• **EXTRACTED MATERIAL**:
________________

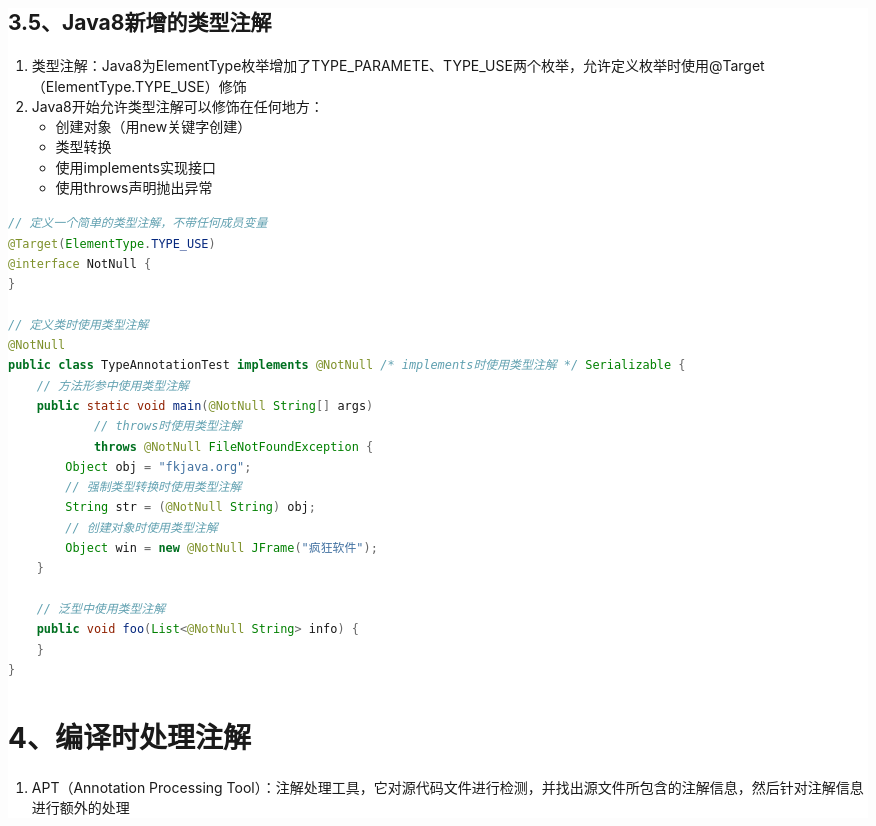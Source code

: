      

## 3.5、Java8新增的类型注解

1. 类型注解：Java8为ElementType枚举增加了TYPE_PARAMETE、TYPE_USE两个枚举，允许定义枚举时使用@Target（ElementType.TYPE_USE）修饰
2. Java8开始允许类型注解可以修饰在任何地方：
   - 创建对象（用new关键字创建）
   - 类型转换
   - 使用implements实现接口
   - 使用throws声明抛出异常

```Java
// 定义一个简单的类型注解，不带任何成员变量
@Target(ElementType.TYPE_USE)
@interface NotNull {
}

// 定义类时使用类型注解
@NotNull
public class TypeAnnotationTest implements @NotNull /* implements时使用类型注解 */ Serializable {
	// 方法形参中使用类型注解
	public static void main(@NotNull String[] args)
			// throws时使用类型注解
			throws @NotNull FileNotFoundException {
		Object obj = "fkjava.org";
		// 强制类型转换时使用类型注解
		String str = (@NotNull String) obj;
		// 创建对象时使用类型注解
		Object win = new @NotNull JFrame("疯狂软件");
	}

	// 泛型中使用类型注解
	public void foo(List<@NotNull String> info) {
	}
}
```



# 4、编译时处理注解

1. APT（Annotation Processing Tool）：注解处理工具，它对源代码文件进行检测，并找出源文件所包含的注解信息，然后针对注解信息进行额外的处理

________________

• **WORK INSTRUCTION**: In the answer, please give only the lines from the line containing "- 创建对象（用new关键字创建）" through the final line of the data, copied exactly.

• **COMPLETED TASK**:
   - 创建对象（用new关键字创建）
   - 类型转换
   - 使用implements实现接口
   - 使用throws声明抛出异常

```Java
// 定义一个简单的类型注解，不带任何成员变量
@Target(ElementType.TYPE_USE)
@interface NotNull {
}

// 定义类时使用类型注解
@NotNull
public class TypeAnnotationTest implements @NotNull /* implements时使用类型注解 */ Serializable {
	// 方法形参中使用类型注解
	public static void main(@NotNull String[] args)
			// throws时使用类型注解
			throws @NotNull FileNotFoundException {
		Object obj = "fkjava.org";
		// 强制类型转换时使用类型注解
		String str = (@NotNull String) obj;
		// 创建对象时使用类型注解
		Object win = new @NotNull JFrame("疯狂软件");
	}

	// 泛型中使用类型注解
	public void foo(List<@NotNull String> info) {
	}
}
```



# 4、编译时处理注解

1. APT（Annotation Processing Tool）：注解处理工具，它对源代码文件进行检测，并找出源文件所包含的注解信息，然后针对注解信息进行额外的处理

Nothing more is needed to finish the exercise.